#' @title Apply a Network Estimation Method
#'
#' @description General function to apply network estimation methods in \code{\link{EGAnet}}
#'
#' @param data Matrix or data frame.
#' Should consist only of variables to be used in the analysis
#'
#' @param n Numeric (length = 1).
#' Sample size if \code{data} provided is a correlation matrix
#'
#' @param corr Character (length = 1).
#' Method to compute correlations.
#' Defaults to \code{"auto"}.
#' Available options:
#'
#' \itemize{
#'
#' \item \code{"auto"} --- Automatically computes appropriate correlations for
#' the data using Pearson's for continuous, polychoric for ordinal,
#' tetrachoric for binary, and polyserial/biserial for ordinal/binary with
#' continuous. To change the number of categories that are considered
#' ordinal, use \code{ordinal.categories}
#' (see \code{\link[EGAnet]{polychoric.matrix}} for more details)
#'
#' \item \code{"cor_auto"} --- Uses \code{\link[qgraph]{cor_auto}} to compute correlations.

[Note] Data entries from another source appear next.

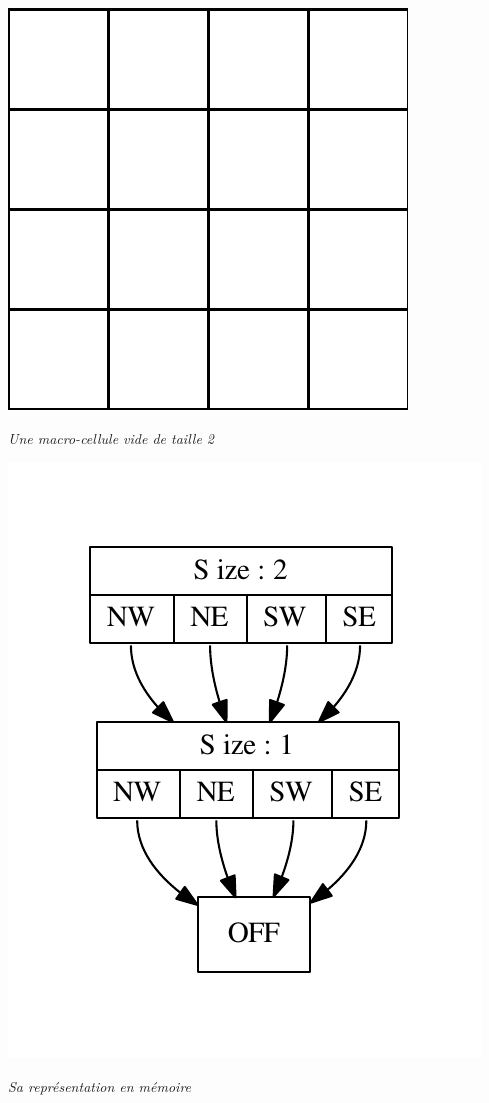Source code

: \documentclass[a4paper,12pt]{report}
\begin{document}
\medskip
\begin{center}
    \includegraphics[scale=0.2]{emptycell.png}

    \textit{Une macro-cellule vide de taille 2}

    \medskip

    \includegraphics{empty2.pdf}

    \textit{Sa représentation en mémoire}
\end{center}
\end{document}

#' Arguments can be passed along to the function
#'
#' \item \code{"cosine"} --- Uses \code{\link[EGAnet]{cosine}} to compute cosine similarity
#'
#' \item \code{"pearson"} --- Pearson's correlation is computed for all
#' variables regardless of categories
#'
#' \item \code{"spearman"} --- Spearman's rank-order correlation is computed
#' for all variables regardless of categories
#'
#' }
#'
#' For other similarity measures, compute them first and input them
#' into \code{data} with the sample size (\code{n})
#'
#' @param na.data Character (length = 1).

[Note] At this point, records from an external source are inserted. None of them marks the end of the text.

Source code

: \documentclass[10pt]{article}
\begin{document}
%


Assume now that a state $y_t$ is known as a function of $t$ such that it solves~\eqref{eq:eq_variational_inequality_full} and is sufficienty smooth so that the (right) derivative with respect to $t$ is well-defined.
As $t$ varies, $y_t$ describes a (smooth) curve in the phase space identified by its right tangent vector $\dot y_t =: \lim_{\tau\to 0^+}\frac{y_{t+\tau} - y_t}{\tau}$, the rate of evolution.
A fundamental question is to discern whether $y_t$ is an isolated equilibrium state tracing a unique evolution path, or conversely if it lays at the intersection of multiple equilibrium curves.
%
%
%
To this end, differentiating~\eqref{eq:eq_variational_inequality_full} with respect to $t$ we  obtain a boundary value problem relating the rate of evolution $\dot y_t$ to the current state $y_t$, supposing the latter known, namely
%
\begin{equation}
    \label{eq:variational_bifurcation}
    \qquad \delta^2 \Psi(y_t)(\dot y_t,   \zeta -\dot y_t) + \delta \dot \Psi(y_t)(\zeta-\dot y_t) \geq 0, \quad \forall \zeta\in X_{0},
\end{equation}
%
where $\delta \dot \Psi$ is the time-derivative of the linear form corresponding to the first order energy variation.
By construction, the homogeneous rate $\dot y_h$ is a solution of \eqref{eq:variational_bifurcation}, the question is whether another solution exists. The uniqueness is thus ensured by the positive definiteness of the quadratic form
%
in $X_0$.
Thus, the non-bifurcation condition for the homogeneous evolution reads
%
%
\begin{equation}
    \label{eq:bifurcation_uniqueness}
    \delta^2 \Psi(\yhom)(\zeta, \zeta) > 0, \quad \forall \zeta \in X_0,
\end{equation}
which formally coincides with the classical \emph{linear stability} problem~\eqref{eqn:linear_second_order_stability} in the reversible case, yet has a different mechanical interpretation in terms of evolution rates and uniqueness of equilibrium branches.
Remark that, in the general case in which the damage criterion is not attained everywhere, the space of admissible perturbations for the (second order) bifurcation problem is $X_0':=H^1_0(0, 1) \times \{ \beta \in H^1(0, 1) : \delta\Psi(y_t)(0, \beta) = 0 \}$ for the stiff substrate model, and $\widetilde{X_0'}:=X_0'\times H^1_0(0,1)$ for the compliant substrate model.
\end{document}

#' How should missing data be handled?
#' Defaults to \code{"pairwise"}.
#' Available options:
#'
#' \itemize{
#'
#' \item \code{"pairwise"} --- Computes correlation for all available cases between
#' two variables
#'
#' \item \code{"listwise"} --- Computes correlation for all complete cases in the dataset
#'
#' }
#'
#' @param model Character (length = 1).
#' Defaults to \code{"glasso"}.
#' Available options:
#'
#' \itemize{
#'
#' \item \code{"BGGM"} --- Computes the Bayesian Gaussian Graphical Model.
#' Set argument \code{ordinal.categories} to determine
#' levels allowed for a variable to be considered ordinal.
#' See \code{?BGGM::estimate} for more details
#'
#' \item \code{"glasso"} --- Computes the GLASSO with EBIC model selection.
#' See \code{\link[EGAnet]{EBICglasso.qgraph}} for more details
#'
#' \item \code{"TMFG"} --- Computes the TMFG method.
#' See \code{\link[EGAnet]{TMFG}} for more details
#'
#' }
#'
#' @param network.only Boolean (length = 1).
#' Whether the network only should be output.
#' Defaults to \code{TRUE}.
#' Set to \code{FALSE} to obtain all output for the
#' network estimation method
#'
#' @param verbose Boolean (length = 1).
#' Whether messages and (insignificant) warnings should be output.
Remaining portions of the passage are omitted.